The trial court held that Ibezim was not qualified and eligible for nomination to contest the by-election, having made false declarations in the affidavit and certificates he submitted to INEC for the purpose of contesting the Imo North senatorial by-election and the irreconcilable conflicts in his name. It, therefore, barred INEC from accepting him as the candidate of the APC for the senatorial by-election.

Following the judgment, Ibezim had challenged the ruling of the appellate court at the Supreme Court, saying that the court was wrong on many grounds.
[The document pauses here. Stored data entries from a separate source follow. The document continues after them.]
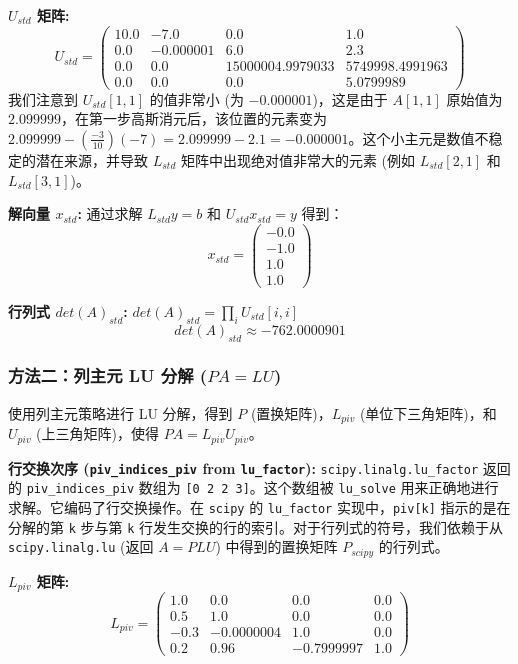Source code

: \documentclass[11pt]{article}
\begin{document}
\textbf{\(U_{std}\) 矩阵:} \[ U_{std} = \begin{pmatrix}
10.0 & -7.0 & 0.0 & 1.0 \\
0.0 & -0.000001 & 6.0 & 2.3 \\
0.0 & 0.0 & 15000004.9979033 & 5749998.4991963 \\
0.0 & 0.0 & 0.0 & 5.0799989
\end{pmatrix} \] 我们注意到 \(U_{std}[1,1]\) 的值非常小 (为
\(-0.000001\))，这是由于 \(A[1,1]\) 原始值为
\(2.099999\)，在第一步高斯消元后，该位置的元素变为
\(2.099999 - (\frac{-3}{10})(-7) = 2.099999 - 2.1 = -0.000001\)。这个小主元是数值不稳定的潜在来源，并导致
\(L_{std}\) 矩阵中出现绝对值非常大的元素 (例如 \(L_{std}[2,1]\) 和
\(L_{std}[3,1]\))。

\textbf{解向量 \(x_{std}\):} 通过求解 \(L_{std}y = b\) 和
\(U_{std}x_{std} = y\) 得到：
\[ x_{std} = \begin{pmatrix} -0.0 \\ -1.0 \\ 1.0 \\ 1.0 \end{pmatrix} \]

\textbf{行列式 \(det(A)_{std}\):}
\(det(A)_{std} = \prod_{i} U_{std}[i,i]\)
\[ det(A)_{std} \approx -762.0000901 \]

\subsubsection{\texorpdfstring{方法二：列主元 LU 分解
(\(PA=LU\))}{方法二：列主元 LU 分解 (PA=LU)}}\label{ux65b9ux6cd5ux4e8cux5217ux4e3bux5143-lu-ux5206ux89e3-palu}

使用列主元策略进行 LU 分解，得到 \(P\) (置换矩阵)，\(L_{piv}\)
(单位下三角矩阵)，和 \(U_{piv}\) (上三角矩阵)，使得
\(PA = L_{piv}U_{piv}\)。

\textbf{行交换次序 (\texttt{piv\_indices\_piv} from
\texttt{lu\_factor}):} \texttt{scipy.linalg.lu\_factor} 返回的
\texttt{piv\_indices\_piv} 数组为 \texttt{{[}0\ 2\ 2\ 3{]}}。这个数组被
\texttt{lu\_solve} 用来正确地进行求解。它编码了行交换操作。在
\texttt{scipy} 的 \texttt{lu\_factor} 实现中，\texttt{piv{[}k{]}}
指示的是在分解的第 \texttt{k} 步与第 \texttt{k}
行发生交换的行的索引。对于行列式的符号，我们依赖于从
\texttt{scipy.linalg.lu} (返回 \(A=PLU\)) 中得到的置换矩阵 \(P_{scipy}\)
的行列式。

\textbf{\(L_{piv}\) 矩阵:} \[ L_{piv} = \begin{pmatrix}
1.0 & 0.0 & 0.0 & 0.0 \\
0.5 & 1.0 & 0.0 & 0.0 \\
-0.3 & -0.0000004 & 1.0 & 0.0 \\
0.2 & 0.96 & -0.7999997 & 1.0
\end{pmatrix} \]
\end{document}
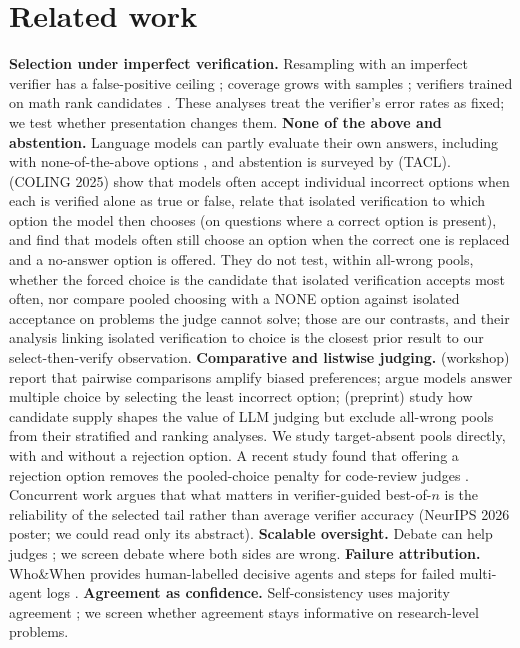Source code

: \documentclass[10pt,twocolumn]{article}
\begin{document}
\section{Related work}
\textbf{Selection under imperfect verification.} Resampling with an imperfect verifier has a false-positive ceiling \citep{stroebl2026limits}; coverage grows with samples \citep{brown2024large}; verifiers trained on math rank candidates \citep{cobbe2021training,lightman2024lets}. These analyses treat the verifier's error rates as fixed; we test whether presentation changes them.
\textbf{None of the above and abstention.} Language models can partly evaluate their own answers, including with none-of-the-above options \citep{kadavath2022language}, and abstention is surveyed by \citet{wen2024know} (TACL). \citet{wang2025llms} (COLING 2025) show that models often accept individual incorrect options when each is verified alone as true or false, relate that isolated verification to which option the model then chooses (on questions where a correct option is present), and find that models often still choose an option when the correct one is replaced and a no-answer option is offered. They do not test, within all-wrong pools, whether the forced choice is the candidate that isolated verification accepts most often, nor compare pooled choosing with a NONE option against isolated acceptance on problems the judge cannot solve; those are our contrasts, and their analysis linking isolated verification to choice is the closest prior result to our select-then-verify observation. \textbf{Comparative and listwise judging.} \citet{jeong2025comparative} (workshop) report that pairwise comparisons amplify biased preferences; \citet{wang2025llms} argue models answer multiple choice by selecting the least incorrect option; \citet{ji2026candidate} (preprint) study how candidate supply shapes the value of LLM judging but exclude all-wrong pools from their stratified and ranking analyses. We study target-absent pools directly, with and without a rejection option. A recent study found that offering a rejection option removes the pooled-choice penalty for code-review judges \citep{halvorsen2026rejection}.
Concurrent work argues that what matters in verifier-guided best-of-$n$ is the reliability of the selected tail rather than average verifier accuracy \citep{zhang2026selected} (NeurIPS 2026 poster; we could read only its abstract). \textbf{Scalable oversight.} Debate can help judges \citep{irving2018ai,khan2024debating,kenton2024scalable}; we screen debate where both sides are wrong. \textbf{Failure attribution.} Who\&When provides human-labelled decisive agents and steps for failed multi-agent logs \citep{zhang2025which}. \textbf{Agreement as confidence.} Self-consistency uses majority agreement \citep{wang2023self}; we screen whether agreement stays informative on research-level problems.
\end{document}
He said, in disqualifying him based on allegations of certificate forgery, the petitioner failed to invite Uboma Secondary School, Ikperejere Etiti, or the West African Examination Council (WAEC) as witnesses in the suit to deny or confirm the veracity of the certificates he presented. With regard to variations in his name Ibezim had maintained that it wasn’t sufficient evidence to disqualify him.

Ibezim insists on the genuineness of his certificates and accused the court of being too lenient on his opponents and relied on him to prove his innocence, instead of expecting them to prove their allegations against him, as is standard in matters of this nature.

All eyes are now on the Supreme Court to unravel the puzzles and mystery of the legal rigmarole that has kept Imo North down all this while. The apex court should decide whether the matter the Federal High Court, Abuja, adjudicated on was a pre-election or post-election matter. If it is pre-election, was it not filed outside the stipulated time? If it is post-election, should it be of interest to the ordinary courts or election tribunal? 

The apex court is also to decide whether it is correct to declare Ibezim’s certificates as forged without the input of the issuing authorities, WAEC, and Uboma Secondary School, Ikperejere Etiti.

The issue of ‘Frank’ and ‘Francis’ is just making a mountain out of a molehill. Frank is a variant of Francis. Moreover, as Ibezim rightly pointed out, what more proof of his ownership of the certificates than his photographs, or did he forge those too?

For instance, ruling in the petition of Atiku Abubakar against President Muhammadu Buhari’s election, the Supreme Court had noted the discrepancy in the name of Atiku’s lead counsel, who had signed the substantive petition as ‘Dr. Livy Uzoukwu’, even though the name in his Call to Bar certificate read ‘Livinus Uzoukwu’. However, the apex court held that it was not in doubt that both Livy and Livinus referred to the same person.

Therefore, it is self-evident that there is no big deal about Frank and Francis, except for mischief-makers seeking to make invidious gain out of a non-issue.

It is also left for the apex court to decide whether a court can adjudicate a matter on appeal, as in this instance, while an appeal is pending before the Supreme Court. Equally significant is whether a lower court has power to override the decision of a higher court, even a decision of the Supreme Court, as has been done in this matter, considering the Supreme Court’s ruling of February 5.

As the Supreme Court sits to determine who represents the people of Imo North in the Senate of the Ninth National Assembly, it should take seriously the fact that all eyes are on the eminent justices to unravel these puzzles and mysteries that have not allowed Imo North to breathe and, thereby, further enrich Nigeria’s jurisprudence and people’s faith in the judiciary.